Volkswagen CEO Martin Winterkorn’s drastic fall

A German newspaper reported on Tuesday morning that Volkswagen CEO Martin Winterkorn will be fired by the end of the week. The report is unconfirmed, but it’s totally unsurprising; in fact, it seems inevitable. Winterkorn has to go, and while the full story probably won’t be known for weeks, this drama is already looking like a classic in the annals of business and leadership crises.

The immediate crisis began only last week, when the U.S. Environmental Protection Agency accused VW of programming 500,000 diesel-powered vehicles sold in the U.S. to cheat on emissions tests. VW didn’t dispute the charge. That was bad, a multi-billion-dollar problem that will deeply damage the company’s reputation. Then things got rapidly worse.

The test-cheating software was actually installed in 11 million vehicles worldwide, the company has now revealed. The U.S. Justice Department has begun an investigation into possible criminal behavior by the company or its executives. South Korea has launched its own investigation. So has Switzerland. There’s no reason to think the list will stop there.

VW has said it will take a $7.3 billion charge to its earnings, and this estimate of the scandal’s financial damage may be overly optimistic. Fines for the violations in the U.S. alone could total $18 billion. The stock is down 40% in just two days. And it’s impossible to quantify the reputational damage,w hich could last for years as the world comes to understand what VW did: It programmed its engines for the explicit purpose of deceiving emissions testing equipment so that when this equipment was connected, the engines sensed it and drastically reduced their output of pollutants. In normal use, the engines emitted up to 40 times more nitrogen oxide, which contributes to asthma, bronchitis, and emphysema.

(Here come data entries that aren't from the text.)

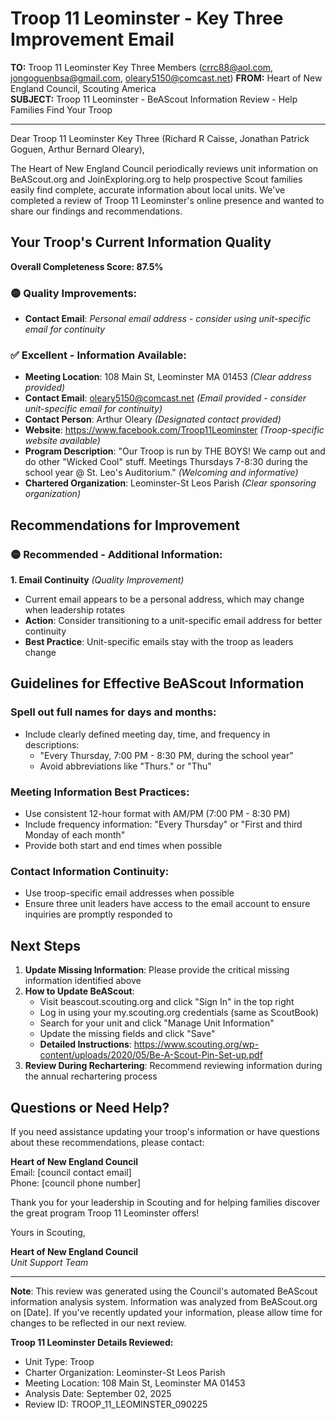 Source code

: # Troop 11 Leominster - Key Three Improvement Email

**TO:** Troop 11 Leominster Key Three Members (crrc88@aol.com, jongoguenbsa@gmail.com, oleary5150@comcast.net)
**FROM:** Heart of New England Council, Scouting America  
**SUBJECT:** Troop 11 Leominster - BeAScout Information Review - Help Families Find Your Troop  

---

Dear Troop 11 Leominster Key Three (Richard R Caisse, Jonathan Patrick Goguen, Arthur Bernard Oleary),

The Heart of New England Council periodically reviews unit information on BeAScout.org and JoinExploring.org to help prospective Scout families easily find complete, accurate information about local units. We've completed a review of Troop 11 Leominster's online presence and wanted to share our findings and recommendations.

## Your Troop's Current Information Quality

**Overall Completeness Score: 87.5%**


### 🟡 **Quality Improvements:**
- **Contact Email**: *Personal email address - consider using unit-specific email for continuity*

### ✅ **Excellent - Information Available:**
- **Meeting Location**: 108 Main St, Leominster MA 01453 *(Clear address provided)*
- **Contact Email**: oleary5150@comcast.net *(Email provided - consider unit-specific email for continuity)*
- **Contact Person**: Arthur Oleary *(Designated contact provided)*
- **Website**: https://www.facebook.com/Troop11Leominster *(Troop-specific website available)*
- **Program Description**: "Our Troop is run by THE BOYS!  We camp out and do other "Wicked Cool" stuff. Meetings Thursdays 7-8:30 during the school year @ St. Leo's Auditorium." *(Welcoming and informative)*
- **Chartered Organization**: Leominster-St Leos Parish *(Clear sponsoring organization)*

## Recommendations for Improvement

### 🟡 **Recommended - Additional Information:**

**1. Email Continuity** *(Quality Improvement)*
- Current email appears to be a personal address, which may change when leadership rotates
- **Action**: Consider transitioning to a unit-specific email address for better continuity
- **Best Practice**: Unit-specific emails stay with the troop as leaders change


## Guidelines for Effective BeAScout Information

### **Spell out full names for days and months:**
- Include clearly defined meeting day, time, and frequency in descriptions:
  - "Every Thursday, 7:00 PM - 8:30 PM, during the school year"
  - Avoid abbreviations like "Thurs." or "Thu"

### **Meeting Information Best Practices:**
- Use consistent 12-hour format with AM/PM (7:00 PM - 8:30 PM)
- Include frequency information: "Every Thursday" or "First and third Monday of each month"
- Provide both start and end times when possible

### **Contact Information Continuity:**
- Use troop-specific email addresses when possible
- Ensure three unit leaders have access to the email account to ensure inquiries are promptly responded to

## Next Steps

1. **Update Missing Information**: Please provide the critical missing information identified above
2. **How to Update BeAScout**: 
   - Visit beascout.scouting.org and click "Sign In" in the top right
   - Log in using your my.scouting.org credentials (same as ScoutBook)
   - Search for your unit and click "Manage Unit Information"
   - Update the missing fields and click "Save"
   - **Detailed Instructions**: https://www.scouting.org/wp-content/uploads/2020/05/Be-A-Scout-Pin-Set-up.pdf
3. **Review During Rechartering**: Recommend reviewing information during the annual rechartering process

## Questions or Need Help?

If you need assistance updating your troop's information or have questions about these recommendations, please contact:

**Heart of New England Council**  
Email: [council contact email]  
Phone: [council phone number]

Thank you for your leadership in Scouting and for helping families discover the great program Troop 11 Leominster offers!

Yours in Scouting,

**Heart of New England Council**  
*Unit Support Team*

---

**Note**: This review was generated using the Council's automated BeAScout information analysis system. Information was analyzed from BeAScout.org on [Date]. If you've recently updated your information, please allow time for changes to be reflected in our next review.

**Troop 11 Leominster Details Reviewed:**
- Unit Type: Troop
- Charter Organization: Leominster-St Leos Parish  
- Meeting Location: 108 Main St, Leominster MA 01453
- Analysis Date: September 02, 2025
- Review ID: TROOP_11_LEOMINSTER_090225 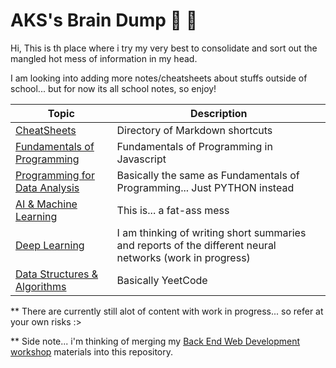 # AKS's Brain Dump 🧠 🤖

Hi, This is th place where i try my very best to consolidate and sort out the mangled hot mess of information in my head.

I am looking into adding more notes/cheatsheets about stuffs outside of school... but for now its all school notes, so enjoy!

|Topic | Description |
| --- | --- |
|[CheatSheets](https://github.com/AngKS/School_Notebook/tree/master/CheatSheet) | Directory of Markdown shortcuts |
| [Fundamentals of Programming](https://github.com/AngKS/School_Notebook/tree/master/ST0502_Fundamentals_of_Programming) | Fundamentals of Programming in Javascript |
| [Programming for Data Analysis](https://github.com/AngKS/School_Notebook/tree/master/ST1510_Programming_for_Data_Analysis) | Basically the same as Fundamentals of Programming... Just PYTHON instead |
| [AI & Machine Learning](https://github.com/AngKS/School_Notebook/tree/master/ST1511_AI_and_Machine_Learning) | This is... a fat-ass mess |
| [Deep Learning](https://github.com/AngKS/School_Notebook/tree/master/ST1504_Deep_Learning) | I am thinking of writing short summaries and reports of the different neural networks (work in progress) |
| [Data Structures & Algorithms](https://github.com/AngKS/School_Notebook/tree/master/ST1507_Data_Structures_and_Algorithm) | Basically YeetCode |


** There are currently still alot of content with work in progress... so refer at your own risks :>

** Side note... i'm thinking of merging my [Back End Web Development workshop](https://github.com/AngKS/BED-Workshop) materials into this repository. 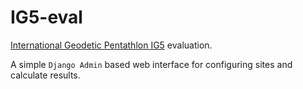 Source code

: # IG5-eval

[International Geodetic Pentathlon IG5](https://stavgeo.sk/) evaluation.

A simple `Django Admin` based web interface for configuring sites and calculate
results.
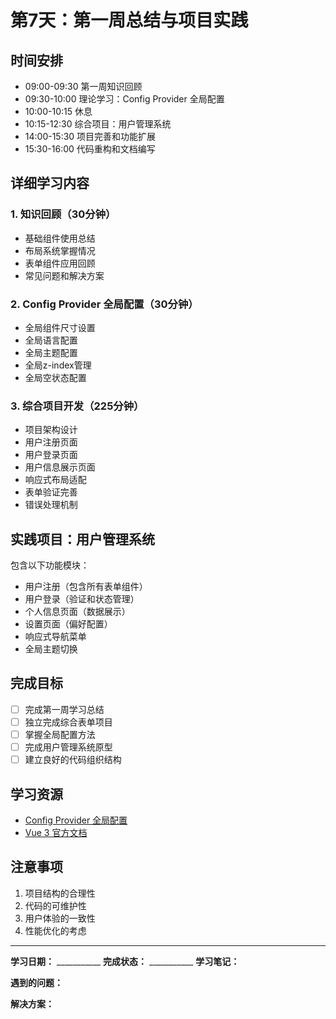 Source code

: # 第7天：第一周总结与项目实践

## 时间安排
- 09:00-09:30 第一周知识回顾
- 09:30-10:00 理论学习：Config Provider 全局配置
- 10:00-10:15 休息
- 10:15-12:30 综合项目：用户管理系统
- 14:00-15:30 项目完善和功能扩展
- 15:30-16:00 代码重构和文档编写

## 详细学习内容

### 1. 知识回顾（30分钟）
- 基础组件使用总结
- 布局系统掌握情况
- 表单组件应用回顾
- 常见问题和解决方案

### 2. Config Provider 全局配置（30分钟）
- 全局组件尺寸设置
- 全局语言配置
- 全局主题配置
- 全局z-index管理
- 全局空状态配置

### 3. 综合项目开发（225分钟）
- 项目架构设计
- 用户注册页面
- 用户登录页面
- 用户信息展示页面
- 响应式布局适配
- 表单验证完善
- 错误处理机制

## 实践项目：用户管理系统
包含以下功能模块：
- 用户注册（包含所有表单组件）
- 用户登录（验证和状态管理）
- 个人信息页面（数据展示）
- 设置页面（偏好配置）
- 响应式导航菜单
- 全局主题切换

## 完成目标
- [ ] 完成第一周学习总结
- [ ] 独立完成综合表单项目
- [ ] 掌握全局配置方法
- [ ] 完成用户管理系统原型
- [ ] 建立良好的代码组织结构

## 学习资源
- [Config Provider 全局配置](https://element-plus.org/zh-CN/component/config-provider.html)
- [Vue 3 官方文档](https://cn.vuejs.org/)

## 注意事项
1. 项目结构的合理性
2. 代码的可维护性
3. 用户体验的一致性
4. 性能优化的考虑

---

**学习日期：** ___________
**完成状态：** ___________
**学习笔记：**



**遇到的问题：**



**解决方案：**
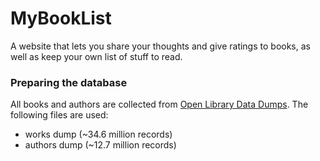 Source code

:﻿# MyBookList

A website that lets you share your thoughts and give ratings to books, as well as keep your own list of stuff to read.

### Preparing the database
All books and authors are collected from [Open Library Data Dumps](https://openlibrary.org/developers/dumps). The following files are used:
* works dump (~34.6 million records)
* authors dump (~12.7 million records) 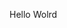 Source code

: Hello Wolrd


























































































































































































































































































































































































































































































































































































































































































































































































































































































































































































































































































































































































































































































































































































































































































































































































































































































































































































































































































































































































































































































































































































































































































































































































































































































































































































































































































































































































































































































































































































































































































































































































































































































































































































































































































































































































































































































































































































































































































































































































































































































































































































































































































































































































































































































































































































































































































































































































































































































































































































































































































































































































































































































































































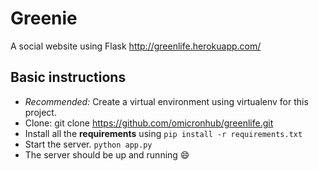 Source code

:# Greenie

A social website using Flask http://greenlife.herokuapp.com/

## Basic instructions
* _Recommended:_ Create a virtual environment using virtualenv for this project.
* Clone: git clone https://github.com/omicronhub/greenlife.git
* Install all the **requirements** using `pip install -r requirements.txt`
* Start the server. `python app.py`
* The server should be up and running :smile:
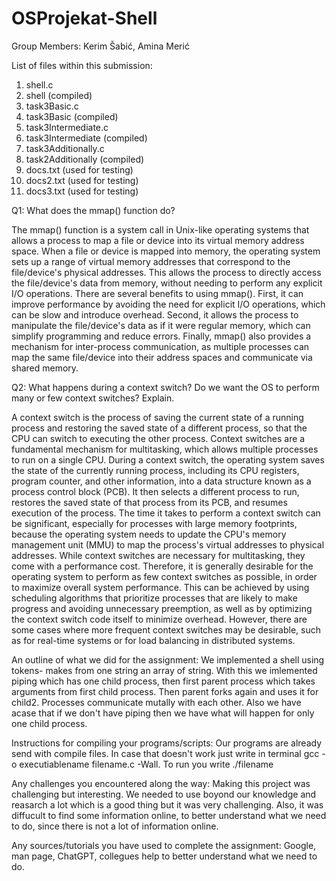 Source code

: # OSProjekat-Shell
Group Members: Kerim Šabić, Amina Merić

List of files within this submission:
  1. shell.c
  2. shell (compiled)
  3. task3Basic.c 
  4. task3Basic (compiled)
  5. task3Intermediate.c 
  6. task3Intermediate (compiled)
  6. task3Additionally.c
  7. task2Additionally (compiled)
  8. docs.txt (used for testing)
  9. docs2.txt (used for testing)
  10. docs3.txt (used for testing)
  
Q1: What does the mmap() function do?

The mmap() function is a system call in Unix-like operating systems that allows a process to map a file or device into its virtual memory address space. When a file or device is mapped into memory, the operating system sets up a range of virtual memory addresses that correspond to the file/device's physical addresses. This allows the process to directly access the file/device's data from memory, without needing to perform any explicit I/O operations.
There are several benefits to using mmap(). First, it can improve performance by avoiding the need for explicit I/O operations, which can be slow and introduce overhead. Second, it allows the process to manipulate the file/device's data as if it were regular memory, which can simplify programming and reduce errors. Finally, mmap() also provides a mechanism for inter-process communication, as multiple processes can map the same file/device into their address spaces and communicate via shared memory.

Q2: What happens during a context switch? Do we want the OS to perform many or few context switches? Explain.

A context switch is the process of saving the current state of a running process and restoring the saved state of a different process, so that the CPU can switch to executing the other process. Context switches are a fundamental mechanism for multitasking, which allows multiple processes to run on a single CPU.
During a context switch, the operating system saves the state of the currently running process, including its CPU registers, program counter, and other information, into a data structure known as a process control block (PCB). It then selects a different process to run, restores the saved state of that process from its PCB, and resumes execution of the process. The time it takes to perform a context switch can be significant, especially for processes with large memory footprints, because the operating system needs to update the CPU's memory management unit (MMU) to map the process's virtual addresses to physical addresses.
While context switches are necessary for multitasking, they come with a performance cost. Therefore, it is generally desirable for the operating system to perform as few context switches as possible, in order to maximize overall system performance. This can be achieved by using scheduling algorithms that prioritize processes that are likely to make progress and avoiding unnecessary preemption, as well as by optimizing the context switch code itself to minimize overhead. However, there are some cases where more frequent context switches may be desirable, such as for real-time systems or for load balancing in distributed systems.

An outline of what we did for the assignment:
We implemented a shell using tokens- makes from one string an array of string. With this we imlemented piping which has one child process, then first parent process which takes arguments from first child process. Then parent forks again and uses it for child2. Processes communicate mutally with each other. Also we have acase that if we don't have piping then we have what will happen for only one child process.

Instructions for compiling your programs/scripts:
Our programs are already send with compile files. In case that doesn't work just write in terminal gcc -o executiablename filename.c -Wall. To run you write ./filename

Any challenges you encountered along the way:
Making this project was challenging but interesting. We needed to use boyond our knowledge and reasarch a lot which is a good thing but it was very challenging. Also, it was diffucult to find some information online, to better understand what we need to do, since there is not a lot of information online.

Any sources/tutorials you have used to complete the assignment:
Google, man page, ChatGPT, collegues help to better understand what we need to do.

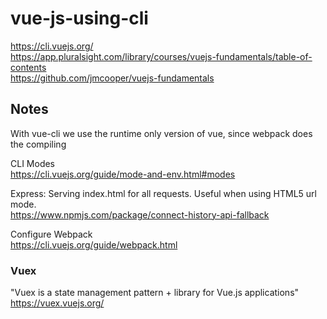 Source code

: # vue-js-using-cli

https://cli.vuejs.org/  
https://app.pluralsight.com/library/courses/vuejs-fundamentals/table-of-contents  
https://github.com/jmcooper/vuejs-fundamentals

## Notes

With vue-cli we use the runtime only version of vue, since webpack does the compiling  

CLI Modes  
https://cli.vuejs.org/guide/mode-and-env.html#modes

Express: Serving index.html for all requests. Useful when using HTML5 url mode.  
https://www.npmjs.com/package/connect-history-api-fallback

Configure Webpack  
https://cli.vuejs.org/guide/webpack.html

### Vuex

"Vuex is a state management pattern + library for Vue.js applications"  
https://vuex.vuejs.org/
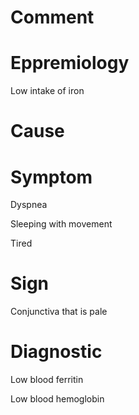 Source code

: # Comment

# Eppremiology

Low intake of iron

# Cause

# Symptom

Dyspnea

Sleeping with movement

Tired

# Sign

Conjunctiva that is pale

# Diagnostic

Low blood ferritin

Low blood hemoglobin
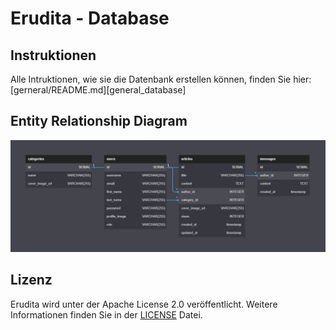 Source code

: # Erudita - Database

## Instruktionen
Alle Intruktionen, wie sie die Datenbank erstellen können, finden Sie hier: [gerneral/README.md][general_database]

## Entity Relationship Diagram
![er_diagram](er_diagram.png)

## Lizenz
Erudita wird unter der Apache License 2.0 veröffentlicht. Weitere Informationen finden Sie in der [LICENSE](LICENSE) Datei.

[def]: https://github.com/EruditaWiki/general#datenbank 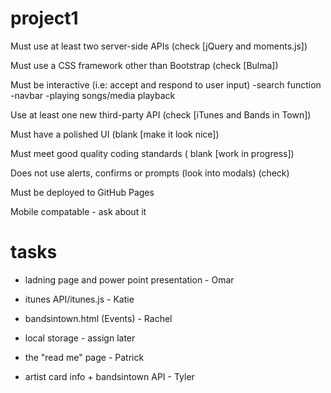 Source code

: # project1

Must use at least two server-side APIs (check [jQuery and moments.js])


Must use a CSS framework other than Bootstrap (check [Bulma])


Must be interactive (i.e: accept and respond to user input) 
    -search function
    -navbar
    -playing songs/media playback


Use at least one new third-party API (check [iTunes and Bands in Town])


Must have a polished UI (blank [make it look nice])


Must meet good quality coding standards ( blank [work in progress])


Does not use alerts, confirms or prompts (look into modals) (check)


Must be deployed to GitHub Pages


Mobile compatable - ask about it



# tasks


- ladning page and power point presentation - Omar

- itunes API/itunes.js - Katie

- bandsintown.html (Events) - Rachel

- local storage - assign later

- the "read me" page  - Patrick

- artist card info + bandsintown API - Tyler

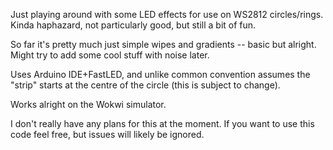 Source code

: Just playing around with some LED effects for use on WS2812 circles/rings.  
Kinda haphazard, not particularly good, but still a bit of fun.

So far it's pretty much just simple wipes and gradients -- basic but alright.  
Might try to add some cool stuff with noise later.

Uses Arduino IDE+FastLED, and unlike common convention assumes the "strip"
starts at the centre of the circle (this is subject to change).

Works alright on the Wokwi simulator.

I don't really have any plans for this at the moment. If you want to use this
code feel free, but issues will likely be ignored. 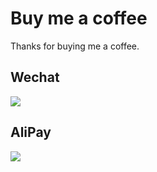 # Buy me a coffee
Thanks for buying me a coffee.

## Wechat
![](http://7xwggp.com1.z0.glb.clouddn.com/wechatdonate.jpg)

## AliPay
![](http://7xwggp.com1.z0.glb.clouddn.com/alidonate.jpg)
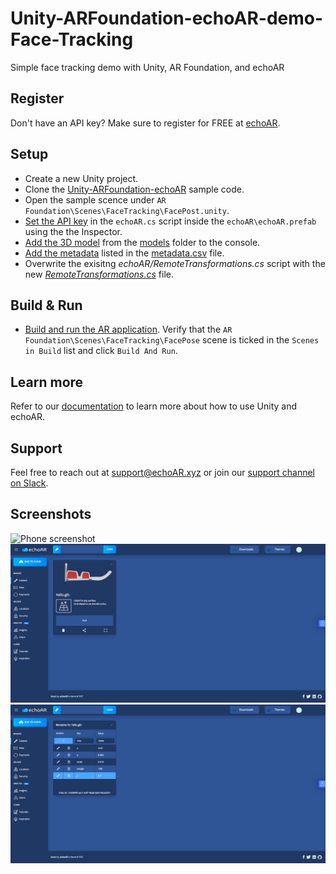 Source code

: # Unity-ARFoundation-echoAR-demo-Face-Tracking
Simple face tracking demo with Unity, AR Foundation, and echoAR

## Register
Don't have an API key? Make sure to register for FREE at [echoAR](https://console.echoar.xyz/#/auth/register).

## Setup
* Create a new Unity project.
* Clone the [Unity-ARFoundation-echoAR](https://github.com/echoARxyz/Unity-ARFoundation-echoAR) sample code.
* Open the sample scence under `AR Foundation\Scenes\FaceTracking\FacePost.unity`.
* [Set the API key](https://docs.echoar.xyz/unity/using-the-sdk) in the `echoAR.cs` script inside the `echoAR\echoAR.prefab` using the the Inspector.
* [Add the 3D model](https://docs.echoar.xyz/quickstart/add-a-3d-model) from the [models](https://github.com/echoARxyz/Unity-ARFoundation-echoAR-demo-Face-Tracking/tree/master/models) folder to the console.
* [Add the metadata](https://docs.echoar.xyz/web-console/manage-pages/data-page/how-to-add-data#adding-metadata) listed in the [metadata.csv](https://github.com/echoARxyz/Unity-ARFoundation-echoAR-demo-Face-Tracking/blob/master/metadata.csv) file.
* Overwrite the exisitng _echoAR/RemoteTransformations.cs_ script with the new [_RemoteTransformations.cs_](https://github.com/echoARxyz/Unity-ARFoundation-echoAR-demo-Face-Tracking/blob/master/RemoteTransformations.cs) file.

## Build & Run
* [Build and run the AR application](https://docs.echoar.xyz/unity/adding-ar-capabilities#4-build-and-run-the-ar-application). Verify that the `AR Foundation\Scenes\FaceTracking\FacePose` scene is ticked in the `Scenes in Build` list and click `Build And Run`.

## Learn more
Refer to our [documentation](https://docs.echoar.xyz/unity/) to learn more about how to use Unity and echoAR.

## Support
Feel free to reach out at [support@echoAR.xyz](mailto:support@echoAR.xyz) or join our [support channel on Slack](https://join.slack.com/t/echoar/shared_invite/enQtNTg4NjI5NjM3OTc1LWU1M2M2MTNlNTM3NGY1YTUxYmY3ZDNjNTc3YjA5M2QyNGZiOTgzMjVmZWZmZmFjNGJjYTcxZjhhNzk3YjNhNjE). 

## Screenshots
![Phone screenshot](/images/Phone.gif)
![echoAR console screenshot](/images/Console%20(Card%20Front).png)
![echoAR console screenshot](/images/Console%20(Card%20Back).png)
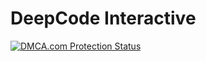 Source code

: # DeepCode Interactive

<a href="//www.dmca.com/Protection/Status.aspx?ID=f8b04ef3-b548-4ac6-a38c-0d83c2120626" title="DMCA.com Protection Status" class="dmca-badge"> <img src ="https://images.dmca.com/Badges/DMCA_badge_grn_60w.png?ID=f8b04ef3-b548-4ac6-a38c-0d83c2120626"  alt="DMCA.com Protection Status" /></a>

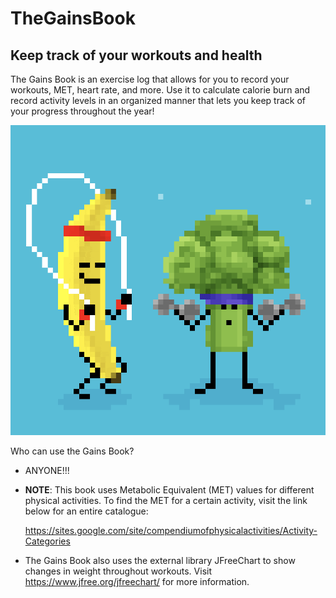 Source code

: # TheGainsBook

## Keep track of your workouts and health

The Gains Book is an exercise log that allows for you to record your workouts, MET, heart rate, and more. Use it to
calculate calorie burn and record activity levels in an organized manner that lets you 
keep track of your progress throughout the year!

![gains](TheGainsBook/lib/broc:ban.png)

Who can use the Gains Book?

- ANYONE!!!
- **NOTE**: This book uses Metabolic Equivalent (MET) values for different physical activities.
  To find the MET for a certain activity, visit the link below for an entire catalogue:
  
  https://sites.google.com/site/compendiumofphysicalactivities/Activity-Categories

- The Gains Book also uses the external library JFreeChart to show changes in weight throughout workouts. Visit 
  https://www.jfree.org/jfreechart/ for more information.
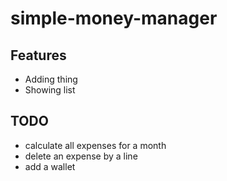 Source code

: # simple-money-manager

## Features
- Adding thing
- Showing list

## TODO
- calculate all expenses  for a month
- delete an expense by a line
- add a wallet 
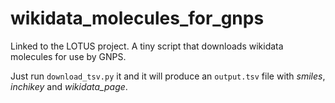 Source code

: # wikidata_molecules_for_gnps
Linked to the LOTUS project. A tiny script that downloads wikidata molecules for use by GNPS.

Just run `download_tsv.py` it and it will produce an `output.tsv` file with *smiles*, *inchikey* and *wikidata_page*.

The deeper story is that Winterkorn, 68, has been pushing VW toward historic goals and, until last week, appeared to be succeeding brilliantly. He declared a few years ago that VW would become the world’s largest carmaker, bigger than Toyota—an insanely ambitious target, or so it seemed. This past spring, he faced a challenge to his leadership when long-time chairman Ferdinand Piech, the corporate patriarch and grandson of the man who designed the VW Beetle in the 1930s, tried to force him out for reasons that were never clear. But Winterkorn rallied support from government and labor leaders, and Piech was forced to resign. Then, in June, Winterkorn achieved his goal; VW sold more vehicles in this year’s first half than Toyota did. Three weeks ago, VW’s supervisory board agreed to extend his contract through 2018. Formal approval was scheduled for this Friday. Winterkorn triumphant.

It’s too early to say how things went so wrong. Winterkorn oversees R&D, and he ran the Volkswagen brand in the years when the deception took place, so he may have known about it, or he may have been willfully ignorant, or he may have been deceived. It’s tempting to imagine a storyline of overweening ambition that led to desperate measures, but any evidence for that has not been brought forward.

I’d be amazed if Winterkorn isn’t gone by the end of the week. It’s a terrible story that will be rich with lessons.